Sur la conformité de cette dérogation à la loi qui l'établit, le Conseil fait observer que les dispositions contestées ne s'appliquent que dans les parties du territoire national où une tradition interrompue de corrida est établie, et pour les seuls actes qui relèvent de cette tradition. Il en déduit donc que cette dérogation est conforme à la loi qui l'établit, puisque celle-ci organise précisément le régime juridique des actes de cruauté envers les animaux. Le Conseil aurait cependant pu en juger différemment, car admettre la mise à mort d'animaux dans une loi dont la finalité est précisément la protection de ces derniers aurait pu lui sembler incompatible avec cette finalité. Là encore, il a refusé d'intervenir dans ce qui lui apparaît comme relevant du législateur.
La "tradition locale ininterrompue"
Le second moyen soulevé par les requérants réside dans la clarté et la lisibilité de la loi. Il est juste de constater que la notion de "tradition locale ininterrompue" a été interprétée de manière particulièrement laxiste par la jurisprudence. Dans une décision du 7 février 2006, la Cour de cassation saisie d'un contentieux portant sur une demande de dissolution d'une association taurine en Haute Garonne, estime ainsi qu'il appartient aux juges du fond d'apprécier souverainement l'existence de cette "tradition locale ininterrompue". En l'espèce, celle ci est déduite de l'intérêt porté à la corrida par "un nombre suffisant de personnes", quand bien même aucune corrida n'a eu lieu à Toulouse depuis 1976. Le 16 septembre 1997, cette même Cour de cassation avait validé un jugement du tribunal correctionnel de Floirac refusant de poursuivre pour cruauté les organisateurs d'une corrida, qui s'était déroulée dans cette ville en 1993, après la reconstruction d'arènes détruites en 1961. Aux yeux du juge, la tradition locale n'est pas interrompue après trente-deux ans d'interruption. La jurisprudence évolue ainsi vers une analyse purement psychologique de cette "tradition locale". Il suffit qu'une poignée d'amateurs veuille maintenir, voire créer, des spectacles avec mise à mort, pour qu'elle soit considérée comme acquise.

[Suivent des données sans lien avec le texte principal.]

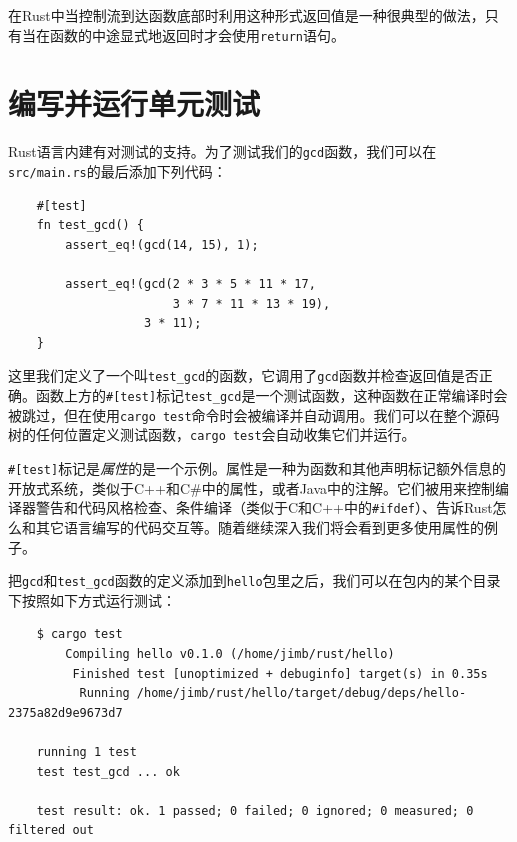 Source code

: 在Rust中当控制流到达函数底部时利用这种形式返回值是一种很典型的做法，只有当在函数的中途显式地返回时才会使用\texttt{return}语句。

\section{编写并运行单元测试}
Rust语言内建有对测试的支持。为了测试我们的\texttt{gcd}函数，我们可以在\texttt{src/main.rs}的最后添加下列代码：
\begin{verbatim}
    #[test]
    fn test_gcd() {
        assert_eq!(gcd(14, 15), 1);

        assert_eq!(gcd(2 * 3 * 5 * 11 * 17,
                       3 * 7 * 11 * 13 * 19),
                   3 * 11);
    }
\end{verbatim}

这里我们定义了一个叫\texttt{test\_gcd}的函数，它调用了\texttt{gcd}函数并检查返回值是否正确。函数上方的\texttt{\#[test]}标记\texttt{test\_gcd}是一个测试函数，这种函数在正常编译时会被跳过，但在使用\texttt{cargo test}命令时会被编译并自动调用。我们可以在整个源码树的任何位置定义测试函数，\texttt{cargo test}会自动收集它们并运行。

\texttt{\#[test]}标记是\emph{属性}的是一个示例。属性是一种为函数和其他声明标记额外信息的开放式系统，类似于C++和C\#中的属性，或者Java中的注解。它们被用来控制编译器警告和代码风格检查、条件编译（类似于C和C++中的\texttt{\#ifdef}）、告诉Rust怎么和其它语言编写的代码交互等。随着继续深入我们将会看到更多使用属性的例子。

把\texttt{gcd}和\texttt{test\_gcd}函数的定义添加到\texttt{hello}包里之后，我们可以在包内的某个目录下按照如下方式运行测试：
\begin{verbatim}
    $ cargo test
        Compiling hello v0.1.0 (/home/jimb/rust/hello)
         Finished test [unoptimized + debuginfo] target(s) in 0.35s
          Running /home/jimb/rust/hello/target/debug/deps/hello-2375a82d9e9673d7

    running 1 test
    test test_gcd ... ok
    
    test result: ok. 1 passed; 0 failed; 0 ignored; 0 measured; 0 filtered out
\end{verbatim}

Le Conseil constitutionnel n'est cependant pas compétent pour sanctionner le manque de clarté de la jurisprudence, mais seulement celui de la loi. La décision renvoie ainsi le législateur à sa compétence. C'est à lui qu'il appartient de déclarer que la mise à mort des taureaux est un spectacle barbare. Souvenons nous qu'en juillet 2010, le parlement régional de Catalogne a eu le courage de voter une loi interdisant ce type de spectacle. En France, une proposition de loi déposée par Geneviève Gaillard (PS) devant l'Assemblée Nationale en juillet 2011, n'a toujours pas été débattue.
Derrière la question de la corrida, et du traitement cruel infligé à des animaux, se pose un problème grave. Car la loi est utilisée pour donner satisfaction à une revendication identitaire, pour ne pas dire communautaire. La loi n'est plus l'expression de la volonté générale, mais celle des différentes communautés et des lobbies qui les représentent.